- [PROBLEM REQUIREMENTS] Leave the pictures aside and give back every entry below word for word.

====

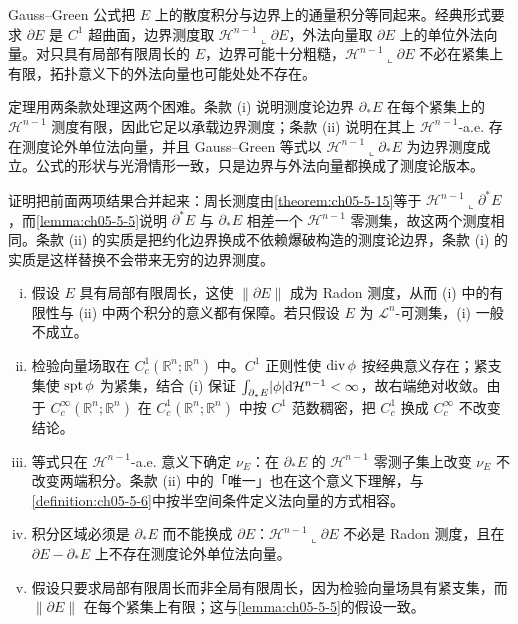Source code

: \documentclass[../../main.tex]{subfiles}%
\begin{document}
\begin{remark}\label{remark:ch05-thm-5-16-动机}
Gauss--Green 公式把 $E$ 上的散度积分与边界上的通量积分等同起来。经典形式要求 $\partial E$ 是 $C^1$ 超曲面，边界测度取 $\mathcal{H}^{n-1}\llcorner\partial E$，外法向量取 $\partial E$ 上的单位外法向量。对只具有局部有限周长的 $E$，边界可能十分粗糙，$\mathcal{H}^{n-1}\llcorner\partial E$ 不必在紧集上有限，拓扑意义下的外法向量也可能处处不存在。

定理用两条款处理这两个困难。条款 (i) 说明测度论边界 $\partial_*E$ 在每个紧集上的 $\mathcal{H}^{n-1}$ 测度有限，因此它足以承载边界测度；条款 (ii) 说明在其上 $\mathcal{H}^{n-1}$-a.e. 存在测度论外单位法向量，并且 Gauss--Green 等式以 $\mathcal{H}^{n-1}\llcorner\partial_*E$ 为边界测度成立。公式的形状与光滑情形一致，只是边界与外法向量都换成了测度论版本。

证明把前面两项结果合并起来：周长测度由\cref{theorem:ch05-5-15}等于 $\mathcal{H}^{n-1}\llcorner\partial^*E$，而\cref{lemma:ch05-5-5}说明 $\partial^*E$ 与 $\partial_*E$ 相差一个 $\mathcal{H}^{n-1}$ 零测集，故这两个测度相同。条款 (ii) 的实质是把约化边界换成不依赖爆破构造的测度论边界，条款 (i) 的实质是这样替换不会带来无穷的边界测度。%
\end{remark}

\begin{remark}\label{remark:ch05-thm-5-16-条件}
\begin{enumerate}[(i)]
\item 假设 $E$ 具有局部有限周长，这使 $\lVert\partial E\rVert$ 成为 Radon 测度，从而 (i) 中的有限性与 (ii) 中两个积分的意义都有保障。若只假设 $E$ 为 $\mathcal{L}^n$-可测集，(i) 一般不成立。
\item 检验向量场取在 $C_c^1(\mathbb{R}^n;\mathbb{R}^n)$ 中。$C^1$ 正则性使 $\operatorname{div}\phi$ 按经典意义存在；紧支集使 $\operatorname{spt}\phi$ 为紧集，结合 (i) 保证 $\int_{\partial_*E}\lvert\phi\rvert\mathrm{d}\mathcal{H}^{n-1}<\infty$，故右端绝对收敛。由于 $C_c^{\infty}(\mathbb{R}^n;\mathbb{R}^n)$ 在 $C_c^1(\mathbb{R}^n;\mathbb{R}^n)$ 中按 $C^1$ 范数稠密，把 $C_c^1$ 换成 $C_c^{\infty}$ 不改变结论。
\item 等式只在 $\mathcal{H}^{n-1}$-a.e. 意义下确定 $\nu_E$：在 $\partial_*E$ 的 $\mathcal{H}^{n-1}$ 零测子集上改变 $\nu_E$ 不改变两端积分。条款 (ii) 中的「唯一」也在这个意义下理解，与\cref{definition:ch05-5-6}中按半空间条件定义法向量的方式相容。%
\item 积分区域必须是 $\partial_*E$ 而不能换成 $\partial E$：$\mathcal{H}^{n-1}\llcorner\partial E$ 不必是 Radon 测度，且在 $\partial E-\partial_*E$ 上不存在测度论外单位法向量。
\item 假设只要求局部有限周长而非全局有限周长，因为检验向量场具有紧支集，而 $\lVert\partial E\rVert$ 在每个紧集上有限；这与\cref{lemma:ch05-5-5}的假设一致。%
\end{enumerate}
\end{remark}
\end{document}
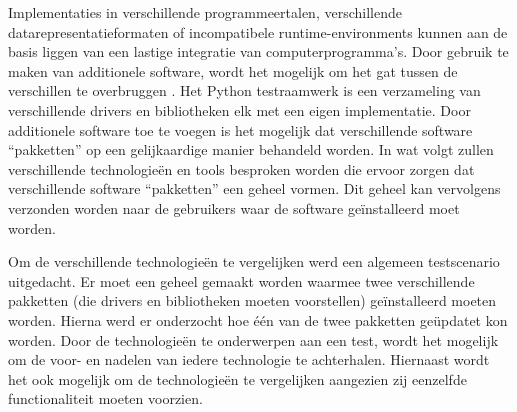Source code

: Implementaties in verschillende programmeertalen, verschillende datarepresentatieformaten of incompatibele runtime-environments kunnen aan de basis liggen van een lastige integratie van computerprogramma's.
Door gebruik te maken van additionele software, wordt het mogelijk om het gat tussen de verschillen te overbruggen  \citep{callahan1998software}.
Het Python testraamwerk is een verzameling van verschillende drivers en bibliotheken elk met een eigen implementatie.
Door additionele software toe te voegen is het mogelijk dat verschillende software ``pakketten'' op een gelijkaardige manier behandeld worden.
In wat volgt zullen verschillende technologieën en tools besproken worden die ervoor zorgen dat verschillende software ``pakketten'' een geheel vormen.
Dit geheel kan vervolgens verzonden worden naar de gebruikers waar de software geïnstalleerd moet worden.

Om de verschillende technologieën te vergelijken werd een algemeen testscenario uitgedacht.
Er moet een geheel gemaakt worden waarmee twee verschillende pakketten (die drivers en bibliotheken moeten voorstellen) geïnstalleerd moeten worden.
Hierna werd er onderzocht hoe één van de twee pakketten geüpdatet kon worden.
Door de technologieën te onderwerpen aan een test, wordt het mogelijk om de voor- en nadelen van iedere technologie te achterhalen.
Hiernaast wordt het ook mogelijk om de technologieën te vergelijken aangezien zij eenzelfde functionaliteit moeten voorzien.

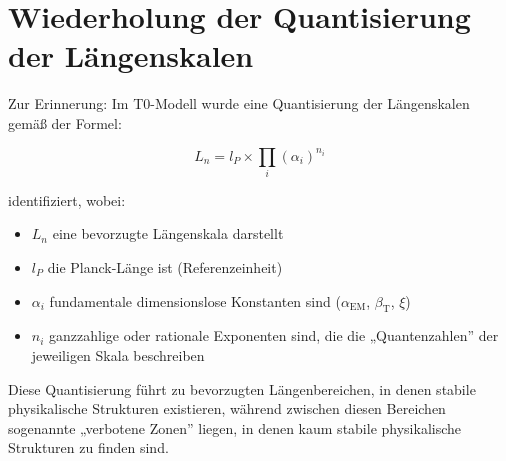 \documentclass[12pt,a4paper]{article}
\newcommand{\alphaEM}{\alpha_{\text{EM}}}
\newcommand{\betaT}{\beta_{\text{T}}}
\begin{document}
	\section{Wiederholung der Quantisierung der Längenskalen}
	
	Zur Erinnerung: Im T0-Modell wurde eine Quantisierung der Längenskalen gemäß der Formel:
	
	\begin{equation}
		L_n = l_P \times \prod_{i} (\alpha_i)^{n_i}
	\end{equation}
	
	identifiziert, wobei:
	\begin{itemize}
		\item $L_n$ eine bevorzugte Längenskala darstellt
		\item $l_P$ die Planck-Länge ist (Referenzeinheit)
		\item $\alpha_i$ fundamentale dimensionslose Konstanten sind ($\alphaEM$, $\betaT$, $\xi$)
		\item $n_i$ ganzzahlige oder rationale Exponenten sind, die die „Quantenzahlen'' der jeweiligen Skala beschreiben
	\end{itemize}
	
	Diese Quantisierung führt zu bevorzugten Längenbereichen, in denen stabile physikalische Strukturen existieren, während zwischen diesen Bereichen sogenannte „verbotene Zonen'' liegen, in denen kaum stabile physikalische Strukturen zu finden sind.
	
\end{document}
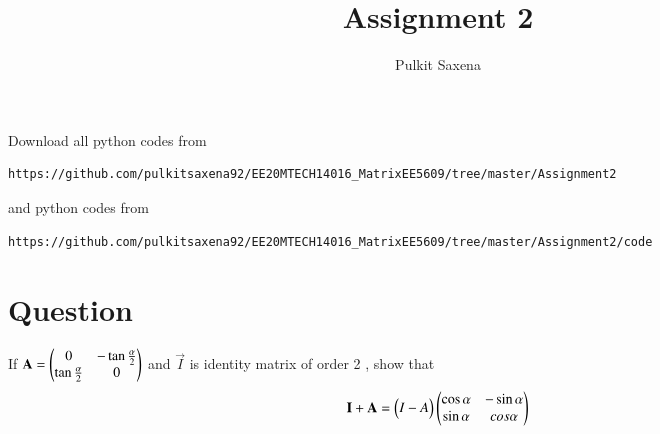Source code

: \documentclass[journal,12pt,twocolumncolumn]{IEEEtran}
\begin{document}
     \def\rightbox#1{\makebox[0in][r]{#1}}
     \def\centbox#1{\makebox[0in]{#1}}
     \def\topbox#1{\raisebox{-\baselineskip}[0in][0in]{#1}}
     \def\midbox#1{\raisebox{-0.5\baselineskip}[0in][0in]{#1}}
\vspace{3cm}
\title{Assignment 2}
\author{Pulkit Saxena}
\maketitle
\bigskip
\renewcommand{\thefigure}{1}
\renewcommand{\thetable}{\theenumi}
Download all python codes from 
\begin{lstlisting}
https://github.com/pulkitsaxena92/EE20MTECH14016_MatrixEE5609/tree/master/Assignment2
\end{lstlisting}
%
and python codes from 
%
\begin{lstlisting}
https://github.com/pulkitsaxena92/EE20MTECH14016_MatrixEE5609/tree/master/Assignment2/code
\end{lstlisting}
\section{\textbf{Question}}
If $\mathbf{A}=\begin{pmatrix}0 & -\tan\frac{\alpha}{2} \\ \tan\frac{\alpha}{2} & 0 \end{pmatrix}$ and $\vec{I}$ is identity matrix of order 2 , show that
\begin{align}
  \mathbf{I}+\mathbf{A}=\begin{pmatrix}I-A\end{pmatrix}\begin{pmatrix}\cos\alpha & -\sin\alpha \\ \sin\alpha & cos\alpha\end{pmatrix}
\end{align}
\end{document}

====

- [YOUR SOLUTION]
Source code

: \documentclass[../../main.tex]{subfiles}%
\begin{document}
\begin{remark}\label{remark:ch05-thm-5-16-动机}
Gauss--Green 公式把 $E$ 上的散度积分与边界上的通量积分等同起来。经典形式要求 $\partial E$ 是 $C^1$ 超曲面，边界测度取 $\mathcal{H}^{n-1}\llcorner\partial E$，外法向量取 $\partial E$ 上的单位外法向量。对只具有局部有限周长的 $E$，边界可能十分粗糙，$\mathcal{H}^{n-1}\llcorner\partial E$ 不必在紧集上有限，拓扑意义下的外法向量也可能处处不存在。

定理用两条款处理这两个困难。条款 (i) 说明测度论边界 $\partial_*E$ 在每个紧集上的 $\mathcal{H}^{n-1}$ 测度有限，因此它足以承载边界测度；条款 (ii) 说明在其上 $\mathcal{H}^{n-1}$-a.e. 存在测度论外单位法向量，并且 Gauss--Green 等式以 $\mathcal{H}^{n-1}\llcorner\partial_*E$ 为边界测度成立。公式的形状与光滑情形一致，只是边界与外法向量都换成了测度论版本。

证明把前面两项结果合并起来：周长测度由\cref{theorem:ch05-5-15}等于 $\mathcal{H}^{n-1}\llcorner\partial^*E$，而\cref{lemma:ch05-5-5}说明 $\partial^*E$ 与 $\partial_*E$ 相差一个 $\mathcal{H}^{n-1}$ 零测集，故这两个测度相同。条款 (ii) 的实质是把约化边界换成不依赖爆破构造的测度论边界，条款 (i) 的实质是这样替换不会带来无穷的边界测度。%
\end{remark}

\begin{remark}\label{remark:ch05-thm-5-16-条件}
\begin{enumerate}[(i)]
\item 假设 $E$ 具有局部有限周长，这使 $\lVert\partial E\rVert$ 成为 Radon 测度，从而 (i) 中的有限性与 (ii) 中两个积分的意义都有保障。若只假设 $E$ 为 $\mathcal{L}^n$-可测集，(i) 一般不成立。
\item 检验向量场取在 $C_c^1(\mathbb{R}^n;\mathbb{R}^n)$ 中。$C^1$ 正则性使 $\operatorname{div}\phi$ 按经典意义存在；紧支集使 $\operatorname{spt}\phi$ 为紧集，结合 (i) 保证 $\int_{\partial_*E}\lvert\phi\rvert\mathrm{d}\mathcal{H}^{n-1}<\infty$，故右端绝对收敛。由于 $C_c^{\infty}(\mathbb{R}^n;\mathbb{R}^n)$ 在 $C_c^1(\mathbb{R}^n;\mathbb{R}^n)$ 中按 $C^1$ 范数稠密，把 $C_c^1$ 换成 $C_c^{\infty}$ 不改变结论。
\item 等式只在 $\mathcal{H}^{n-1}$-a.e. 意义下确定 $\nu_E$：在 $\partial_*E$ 的 $\mathcal{H}^{n-1}$ 零测子集上改变 $\nu_E$ 不改变两端积分。条款 (ii) 中的「唯一」也在这个意义下理解，与\cref{definition:ch05-5-6}中按半空间条件定义法向量的方式相容。%
\item 积分区域必须是 $\partial_*E$ 而不能换成 $\partial E$：$\mathcal{H}^{n-1}\llcorner\partial E$ 不必是 Radon 测度，且在 $\partial E-\partial_*E$ 上不存在测度论外单位法向量。
\item 假设只要求局部有限周长而非全局有限周长，因为检验向量场具有紧支集，而 $\lVert\partial E\rVert$ 在每个紧集上有限；这与\cref{lemma:ch05-5-5}的假设一致。%
\end{enumerate}
\end{remark}
\end{document}
Source code

: Implementaties in verschillende programmeertalen, verschillende datarepresentatieformaten of incompatibele runtime-environments kunnen aan de basis liggen van een lastige integratie van computerprogramma's.
Door gebruik te maken van additionele software, wordt het mogelijk om het gat tussen de verschillen te overbruggen  \citep{callahan1998software}.
Het Python testraamwerk is een verzameling van verschillende drivers en bibliotheken elk met een eigen implementatie.
Door additionele software toe te voegen is het mogelijk dat verschillende software ``pakketten'' op een gelijkaardige manier behandeld worden.
In wat volgt zullen verschillende technologieën en tools besproken worden die ervoor zorgen dat verschillende software ``pakketten'' een geheel vormen.
Dit geheel kan vervolgens verzonden worden naar de gebruikers waar de software geïnstalleerd moet worden.

Om de verschillende technologieën te vergelijken werd een algemeen testscenario uitgedacht.
Er moet een geheel gemaakt worden waarmee twee verschillende pakketten (die drivers en bibliotheken moeten voorstellen) geïnstalleerd moeten worden.
Hierna werd er onderzocht hoe één van de twee pakketten geüpdatet kon worden.
Door de technologieën te onderwerpen aan een test, wordt het mogelijk om de voor- en nadelen van iedere technologie te achterhalen.
Hiernaast wordt het ook mogelijk om de technologieën te vergelijken aangezien zij eenzelfde functionaliteit moeten voorzien.

 \documentclass[12pt,a4paper]{article}
\newcommand{\alphaEM}{\alpha_{\text{EM}}}
\newcommand{\betaT}{\beta_{\text{T}}}
\begin{document}
	\section{Wiederholung der Quantisierung der Längenskalen}
	
	Zur Erinnerung: Im T0-Modell wurde eine Quantisierung der Längenskalen gemäß der Formel:
	
	\begin{equation}
		L_n = l_P \times \prod_{i} (\alpha_i)^{n_i}
	\end{equation}
	
	identifiziert, wobei:
	\begin{itemize}
		\item $L_n$ eine bevorzugte Längenskala darstellt
		\item $l_P$ die Planck-Länge ist (Referenzeinheit)
		\item $\alpha_i$ fundamentale dimensionslose Konstanten sind ($\alphaEM$, $\betaT$, $\xi$)
		\item $n_i$ ganzzahlige oder rationale Exponenten sind, die die „Quantenzahlen'' der jeweiligen Skala beschreiben
	\end{itemize}
	
	Diese Quantisierung führt zu bevorzugten Längenbereichen, in denen stabile physikalische Strukturen existieren, während zwischen diesen Bereichen sogenannte „verbotene Zonen'' liegen, in denen kaum stabile physikalische Strukturen zu finden sind.
	
\end{document}
Source code

: \documentclass[journal,12pt,twocolumncolumn]{IEEEtran}
\begin{document}
     \def\rightbox#1{\makebox[0in][r]{#1}}
     \def\centbox#1{\makebox[0in]{#1}}
     \def\topbox#1{\raisebox{-\baselineskip}[0in][0in]{#1}}
     \def\midbox#1{\raisebox{-0.5\baselineskip}[0in][0in]{#1}}
\vspace{3cm}
\title{Assignment 2}
\author{Pulkit Saxena}
\maketitle
\bigskip
\renewcommand{\thefigure}{1}
\renewcommand{\thetable}{\theenumi}
Download all python codes from 
\begin{lstlisting}
https://github.com/pulkitsaxena92/EE20MTECH14016_MatrixEE5609/tree/master/Assignment2
\end{lstlisting}
%
and python codes from 
%
\begin{lstlisting}
https://github.com/pulkitsaxena92/EE20MTECH14016_MatrixEE5609/tree/master/Assignment2/code
\end{lstlisting}
\section{\textbf{Question}}
If $\mathbf{A}=\begin{pmatrix}0 & -\tan\frac{\alpha}{2} \\ \tan\frac{\alpha}{2} & 0 \end{pmatrix}$ and $\vec{I}$ is identity matrix of order 2 , show that
\begin{align}
  \mathbf{I}+\mathbf{A}=\begin{pmatrix}I-A\end{pmatrix}\begin{pmatrix}\cos\alpha & -\sin\alpha \\ \sin\alpha & cos\alpha\end{pmatrix}
\end{align}
\end{document}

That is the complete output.